The clinic is no stranger to these marches, which have been happening weekly for the last ten months. But Saturday’s was one of the largest, with many of the participants coming from the Charlotte region and some traveling from farther away.
Rachel Cisnernos, who drove two hours from Lenoir, NC, helped shuttle participants from the parking lot to the event on Latrobe Drive.
"There's people here from everywhere - New York, Illinois, Ohio," Cisnernos said, “It's just an amazing, amazing time for the Lord, and it’s a blessing to be a part of [this].”
The event drew a sizeable crowd and the city provided dozens of police officers on bikes, motorcycles, golf carts, and on foot. Cones were placed in the street and metal barriers were arranged in front of the clinic to allow traffic to flow unimpeded. CMPD says two demonstrators were cited for interfering with lawful assembly.
At least five city council members were present, including Braxton Winston, Julie Eiselt, Lawana Mayfield, Justin Harlow, and Larken Egleston. Eiselt said she'd like the city to have more conversations about how to best allocate resources, including police officers, near the clinic in the future.
Outside the clinic, a tall, black tarp had been constructed as a wall between the street and the clinic. And around 60 volunteer escorts clad in pink vests held umbrellas and chanted for the marchers to go away. Standing among them was the clinic's director Calla Hales.

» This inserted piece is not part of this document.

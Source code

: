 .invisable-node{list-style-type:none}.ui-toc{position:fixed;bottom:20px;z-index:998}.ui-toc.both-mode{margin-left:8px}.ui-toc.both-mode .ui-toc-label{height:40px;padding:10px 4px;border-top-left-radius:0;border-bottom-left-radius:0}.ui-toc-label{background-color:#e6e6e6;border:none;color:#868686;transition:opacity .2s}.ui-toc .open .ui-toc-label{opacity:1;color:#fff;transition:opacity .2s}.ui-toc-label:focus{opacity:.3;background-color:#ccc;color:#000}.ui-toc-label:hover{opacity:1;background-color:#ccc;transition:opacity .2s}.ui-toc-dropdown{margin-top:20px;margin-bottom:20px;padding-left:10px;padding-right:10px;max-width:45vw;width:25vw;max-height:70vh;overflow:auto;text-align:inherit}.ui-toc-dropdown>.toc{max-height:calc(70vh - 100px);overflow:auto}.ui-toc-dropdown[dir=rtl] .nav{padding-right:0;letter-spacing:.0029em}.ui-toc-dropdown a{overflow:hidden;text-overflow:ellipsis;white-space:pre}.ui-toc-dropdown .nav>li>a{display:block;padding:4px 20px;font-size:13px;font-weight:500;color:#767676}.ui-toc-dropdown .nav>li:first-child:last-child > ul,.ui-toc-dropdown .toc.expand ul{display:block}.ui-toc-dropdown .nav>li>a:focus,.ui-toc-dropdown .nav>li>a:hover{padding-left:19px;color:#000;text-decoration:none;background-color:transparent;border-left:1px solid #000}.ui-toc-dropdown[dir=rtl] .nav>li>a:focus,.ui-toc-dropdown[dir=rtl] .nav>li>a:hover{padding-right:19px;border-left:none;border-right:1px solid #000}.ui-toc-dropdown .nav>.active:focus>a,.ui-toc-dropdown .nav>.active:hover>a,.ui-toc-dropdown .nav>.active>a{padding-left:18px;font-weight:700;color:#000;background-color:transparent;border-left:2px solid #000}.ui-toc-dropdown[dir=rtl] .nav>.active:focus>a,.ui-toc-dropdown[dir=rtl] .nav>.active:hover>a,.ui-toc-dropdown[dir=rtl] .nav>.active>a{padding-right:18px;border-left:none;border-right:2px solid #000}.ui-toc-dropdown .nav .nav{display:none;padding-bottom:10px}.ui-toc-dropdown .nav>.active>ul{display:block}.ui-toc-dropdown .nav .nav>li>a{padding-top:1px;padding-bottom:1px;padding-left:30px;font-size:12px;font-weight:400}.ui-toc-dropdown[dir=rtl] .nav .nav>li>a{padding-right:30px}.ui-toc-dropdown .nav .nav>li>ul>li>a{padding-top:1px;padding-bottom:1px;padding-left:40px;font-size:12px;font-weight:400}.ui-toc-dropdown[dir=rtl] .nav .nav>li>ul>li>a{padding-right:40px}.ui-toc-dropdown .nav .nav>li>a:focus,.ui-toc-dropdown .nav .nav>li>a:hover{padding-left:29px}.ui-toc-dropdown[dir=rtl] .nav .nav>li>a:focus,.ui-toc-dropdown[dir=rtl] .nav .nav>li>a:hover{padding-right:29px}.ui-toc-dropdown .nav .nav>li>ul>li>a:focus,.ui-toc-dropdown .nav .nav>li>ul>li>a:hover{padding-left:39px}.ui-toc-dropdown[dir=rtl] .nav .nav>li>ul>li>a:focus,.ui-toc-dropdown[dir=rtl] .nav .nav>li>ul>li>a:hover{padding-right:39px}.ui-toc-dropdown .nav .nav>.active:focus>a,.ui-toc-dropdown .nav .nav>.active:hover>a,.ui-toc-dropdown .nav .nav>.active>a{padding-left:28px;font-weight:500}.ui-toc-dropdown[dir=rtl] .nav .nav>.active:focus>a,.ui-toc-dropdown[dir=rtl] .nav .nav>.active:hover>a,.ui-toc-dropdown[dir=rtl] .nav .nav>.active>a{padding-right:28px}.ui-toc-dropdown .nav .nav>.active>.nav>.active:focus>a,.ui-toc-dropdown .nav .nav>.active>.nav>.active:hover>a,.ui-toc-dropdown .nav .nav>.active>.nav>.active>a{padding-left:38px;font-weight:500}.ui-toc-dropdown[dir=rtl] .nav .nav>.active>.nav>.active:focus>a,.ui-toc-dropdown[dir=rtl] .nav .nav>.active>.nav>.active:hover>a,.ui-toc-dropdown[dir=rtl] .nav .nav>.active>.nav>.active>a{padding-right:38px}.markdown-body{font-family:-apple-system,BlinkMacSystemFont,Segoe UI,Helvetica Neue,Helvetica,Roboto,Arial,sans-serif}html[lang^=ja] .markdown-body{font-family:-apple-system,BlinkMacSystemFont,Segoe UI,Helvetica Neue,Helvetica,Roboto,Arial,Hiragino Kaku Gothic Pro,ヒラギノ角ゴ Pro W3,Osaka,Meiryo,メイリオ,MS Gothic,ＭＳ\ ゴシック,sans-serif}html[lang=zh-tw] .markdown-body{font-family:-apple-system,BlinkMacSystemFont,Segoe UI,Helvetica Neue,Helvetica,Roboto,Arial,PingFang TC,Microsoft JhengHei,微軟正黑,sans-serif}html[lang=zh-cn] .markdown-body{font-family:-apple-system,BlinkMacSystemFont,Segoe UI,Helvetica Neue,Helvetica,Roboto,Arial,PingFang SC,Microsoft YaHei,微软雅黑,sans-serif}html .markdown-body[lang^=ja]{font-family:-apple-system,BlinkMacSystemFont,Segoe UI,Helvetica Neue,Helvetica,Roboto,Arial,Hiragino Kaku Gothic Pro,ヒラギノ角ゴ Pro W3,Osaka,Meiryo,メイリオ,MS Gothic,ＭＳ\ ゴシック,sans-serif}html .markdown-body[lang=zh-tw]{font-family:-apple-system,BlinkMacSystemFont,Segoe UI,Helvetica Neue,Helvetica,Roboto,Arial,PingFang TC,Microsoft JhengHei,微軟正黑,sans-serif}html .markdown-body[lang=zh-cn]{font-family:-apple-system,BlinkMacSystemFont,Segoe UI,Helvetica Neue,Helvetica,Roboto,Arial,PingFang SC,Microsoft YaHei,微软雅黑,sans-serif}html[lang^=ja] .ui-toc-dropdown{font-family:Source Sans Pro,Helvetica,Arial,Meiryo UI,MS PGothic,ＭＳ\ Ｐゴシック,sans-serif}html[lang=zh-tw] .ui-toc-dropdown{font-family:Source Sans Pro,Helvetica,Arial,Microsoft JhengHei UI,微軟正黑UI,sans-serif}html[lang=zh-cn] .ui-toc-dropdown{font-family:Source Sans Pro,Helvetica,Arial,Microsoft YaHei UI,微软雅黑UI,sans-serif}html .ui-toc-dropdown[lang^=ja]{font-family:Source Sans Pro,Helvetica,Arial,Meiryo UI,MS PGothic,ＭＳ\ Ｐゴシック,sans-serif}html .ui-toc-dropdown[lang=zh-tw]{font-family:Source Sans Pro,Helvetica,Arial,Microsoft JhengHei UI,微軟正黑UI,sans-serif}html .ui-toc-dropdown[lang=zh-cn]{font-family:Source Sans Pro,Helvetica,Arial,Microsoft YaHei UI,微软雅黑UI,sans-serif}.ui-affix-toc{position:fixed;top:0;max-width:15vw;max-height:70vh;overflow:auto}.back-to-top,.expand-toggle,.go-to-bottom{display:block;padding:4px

"We're not going to let anyone impact our ability to provide care, and that's my priority," Hales said.
The clinic had doubled its usual number of volunteer escorts to help guide patients to the clinic’s parking lot, and from their cars to the clinic’s front door. Many of the clinic's patients had been scheduled to come earlier in the day to avoid the crowds
The clinic has been the scene of a long-running feud between anti-abortion and pro-abortion rights groups, most recently centered around whether anti-abortion groups can park ultrasound buses in front of the clinic. In April, the city said it would allow the groups to continue parking on the street.
"The city of Charlotte must act to protect patient access and must never again issue parade or sound permits in front of abortion clinics," said Jen Ferris with Progress North Carolina in a statement released later in the day.